When acquiring these data, the NSOs have little or no influence on the data generation processes and data are almost never structured for statistical purposes. Therefore, substantial efforts are necessary to find out basics like: What do the data sources cover? What concepts are measured? And sometimes even, what type of unit does a record represent? These are considerable challenges and one reason why the exploratory approach on new data sources struggles to make major insteps in official statistics. Other reasons are that these data often have limited content, and they are frequently held by one or several private sector actors. Hence, any upfront advantage of getting masses of fast and cheap observations from these sources can easily be canceled out by thin content and complex (technical, legal, and relational) data supply pathways.

To improve the value proposition of an exploratory approach to novel data, NSOs should have a plan to use the data in a multisource statistics context from the beginning. Otherwise, the discovered data sources, when acquired, risk becoming monoliths which are expensive to sustain and have limited relative value. Advancing structured and basic data integration capabilities is necessary and essential. When investing and building the supporting IT solutions, resources can be spared through some simple and inexpensive steps. This includes deciding early on a standard for statistical base units and base populations and agreeing to the information models underpinning the data structures for making statistics (e.g., see Holmberg 2015; Holmberg and Bycroft 2017; Sundgren 2010).

2.2. The Problem-Oriented Approach

I describe the second and (so far) more successful modernization approach with novel data sources as problem-oriented. It can include all types of data mentioned above, but the intentions are not exploration of options and new applications to expand the scope of official statistics. Instead, the objectives are a mix of enhancing quality, reducing respondent burden and lowering production costs of existing statistics.
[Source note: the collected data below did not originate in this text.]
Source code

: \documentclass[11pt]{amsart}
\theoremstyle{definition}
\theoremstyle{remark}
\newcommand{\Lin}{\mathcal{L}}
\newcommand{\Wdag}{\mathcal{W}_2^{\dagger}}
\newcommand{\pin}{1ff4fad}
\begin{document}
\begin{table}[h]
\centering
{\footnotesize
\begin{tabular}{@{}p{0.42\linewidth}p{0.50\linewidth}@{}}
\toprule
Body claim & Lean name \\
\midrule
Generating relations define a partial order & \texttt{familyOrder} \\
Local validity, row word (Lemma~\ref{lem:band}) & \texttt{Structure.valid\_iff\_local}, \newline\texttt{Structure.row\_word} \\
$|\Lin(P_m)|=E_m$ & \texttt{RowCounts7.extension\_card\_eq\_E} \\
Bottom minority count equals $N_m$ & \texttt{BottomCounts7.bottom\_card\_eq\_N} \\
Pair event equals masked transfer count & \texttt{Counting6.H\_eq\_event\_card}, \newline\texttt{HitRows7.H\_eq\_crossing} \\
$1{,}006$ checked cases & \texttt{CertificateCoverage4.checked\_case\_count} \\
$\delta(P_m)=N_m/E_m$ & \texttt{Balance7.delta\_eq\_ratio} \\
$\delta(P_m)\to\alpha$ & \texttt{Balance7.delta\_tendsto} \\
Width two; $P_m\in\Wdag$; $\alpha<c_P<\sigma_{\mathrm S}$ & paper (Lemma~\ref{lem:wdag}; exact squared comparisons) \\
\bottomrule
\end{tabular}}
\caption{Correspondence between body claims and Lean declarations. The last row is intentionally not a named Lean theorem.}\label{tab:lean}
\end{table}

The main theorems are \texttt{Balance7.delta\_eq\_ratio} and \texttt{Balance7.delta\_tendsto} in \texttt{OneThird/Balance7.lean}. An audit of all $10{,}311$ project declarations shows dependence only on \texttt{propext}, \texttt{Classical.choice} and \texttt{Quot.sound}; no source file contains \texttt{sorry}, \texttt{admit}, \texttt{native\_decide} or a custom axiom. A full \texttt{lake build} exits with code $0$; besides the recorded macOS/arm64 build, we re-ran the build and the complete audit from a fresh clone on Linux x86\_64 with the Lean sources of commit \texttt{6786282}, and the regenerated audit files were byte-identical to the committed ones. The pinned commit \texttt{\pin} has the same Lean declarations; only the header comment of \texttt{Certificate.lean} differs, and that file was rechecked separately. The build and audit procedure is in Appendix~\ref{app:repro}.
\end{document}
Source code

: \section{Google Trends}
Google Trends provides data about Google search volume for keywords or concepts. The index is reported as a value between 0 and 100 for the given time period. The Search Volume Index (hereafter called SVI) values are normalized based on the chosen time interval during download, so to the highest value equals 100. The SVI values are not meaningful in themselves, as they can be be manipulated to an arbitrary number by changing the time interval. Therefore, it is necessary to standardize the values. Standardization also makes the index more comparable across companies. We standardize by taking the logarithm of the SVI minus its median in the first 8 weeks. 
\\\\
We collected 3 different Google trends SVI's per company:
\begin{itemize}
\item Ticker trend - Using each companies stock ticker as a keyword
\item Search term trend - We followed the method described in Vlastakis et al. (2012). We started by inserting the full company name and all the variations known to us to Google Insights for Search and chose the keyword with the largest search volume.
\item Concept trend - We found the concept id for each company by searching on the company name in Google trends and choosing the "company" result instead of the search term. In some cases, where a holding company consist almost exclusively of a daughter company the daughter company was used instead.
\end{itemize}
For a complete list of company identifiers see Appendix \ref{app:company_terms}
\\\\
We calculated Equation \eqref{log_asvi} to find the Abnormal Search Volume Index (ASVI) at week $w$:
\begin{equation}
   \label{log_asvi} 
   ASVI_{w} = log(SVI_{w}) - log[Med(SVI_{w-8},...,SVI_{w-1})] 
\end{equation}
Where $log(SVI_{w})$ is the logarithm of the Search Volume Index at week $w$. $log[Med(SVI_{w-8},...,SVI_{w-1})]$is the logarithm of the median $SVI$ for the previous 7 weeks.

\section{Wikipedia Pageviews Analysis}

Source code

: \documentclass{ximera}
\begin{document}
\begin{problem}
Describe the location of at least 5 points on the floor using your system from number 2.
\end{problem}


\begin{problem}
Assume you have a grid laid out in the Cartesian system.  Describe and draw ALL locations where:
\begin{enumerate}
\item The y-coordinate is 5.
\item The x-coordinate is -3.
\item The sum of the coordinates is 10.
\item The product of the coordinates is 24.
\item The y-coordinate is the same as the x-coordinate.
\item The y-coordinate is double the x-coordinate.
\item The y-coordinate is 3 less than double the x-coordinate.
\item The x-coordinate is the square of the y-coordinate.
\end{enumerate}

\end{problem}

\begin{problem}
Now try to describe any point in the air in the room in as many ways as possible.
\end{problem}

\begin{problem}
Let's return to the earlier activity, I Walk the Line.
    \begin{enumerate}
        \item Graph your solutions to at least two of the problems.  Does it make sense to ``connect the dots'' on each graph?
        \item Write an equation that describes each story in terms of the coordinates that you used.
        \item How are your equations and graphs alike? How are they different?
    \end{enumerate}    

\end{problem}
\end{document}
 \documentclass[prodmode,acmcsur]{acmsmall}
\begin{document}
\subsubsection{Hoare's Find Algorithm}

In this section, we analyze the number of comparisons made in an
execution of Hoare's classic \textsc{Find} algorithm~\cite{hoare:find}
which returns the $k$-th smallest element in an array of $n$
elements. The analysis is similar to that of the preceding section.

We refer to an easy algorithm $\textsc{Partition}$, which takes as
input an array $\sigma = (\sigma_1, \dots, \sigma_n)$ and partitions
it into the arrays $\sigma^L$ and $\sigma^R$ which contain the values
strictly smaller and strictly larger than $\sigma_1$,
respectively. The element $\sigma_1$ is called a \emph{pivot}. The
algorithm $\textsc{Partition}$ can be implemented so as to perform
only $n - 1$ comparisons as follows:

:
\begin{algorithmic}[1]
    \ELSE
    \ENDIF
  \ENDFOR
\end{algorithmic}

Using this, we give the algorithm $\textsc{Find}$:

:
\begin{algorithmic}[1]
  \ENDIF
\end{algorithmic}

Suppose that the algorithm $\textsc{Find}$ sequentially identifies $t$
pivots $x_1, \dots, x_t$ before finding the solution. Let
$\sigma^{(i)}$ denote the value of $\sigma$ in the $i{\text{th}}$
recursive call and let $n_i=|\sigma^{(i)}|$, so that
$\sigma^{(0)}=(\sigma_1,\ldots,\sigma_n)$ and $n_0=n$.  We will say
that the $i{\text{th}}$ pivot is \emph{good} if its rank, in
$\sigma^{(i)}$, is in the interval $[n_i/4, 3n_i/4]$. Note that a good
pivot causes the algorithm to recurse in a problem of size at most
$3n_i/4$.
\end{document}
2.3. Problem Example 1: Improvement to Production Processes

A pertinent NSO problem is to adapt to the changed landscape for direct data collection. Acquiring sufficient and representative data from targeted populations has become harder and more expensive. Response rates (RR) in sample surveys, particularly for individuals and households, appear to be universally declining and consequently, survey results are questioned. NSOs have made investments to improve their processes by using techniques that ease respondent workloads and encourage participation, for example, by introducing new collection modes and mixing them. This may have slowed down but not stopped the negative spiral for RR. However, by using additional data sources alongside collected data, the RR-problem and its effects NSOs can be tackled. In the survey design context, all options have not yet been exhausted for achieving modernization by introducing additional data sources as auxiliary data. If NSOs can set up efficient structures (auxiliary data repositories) that join up the business functions around data integration with new non-probability data sources, and traditional direct collection, they can reap significant benefits. From a survey point of view, methods can be introduced and applied which are preventative (improving survey designs), reactive (alleviating and informing collection and processing steps), and corrective (decreasing bias with better estimation). How well this works, boils down to the accessibility and strength of the auxiliary data. Note that this also applies for NSOs with advanced register systems.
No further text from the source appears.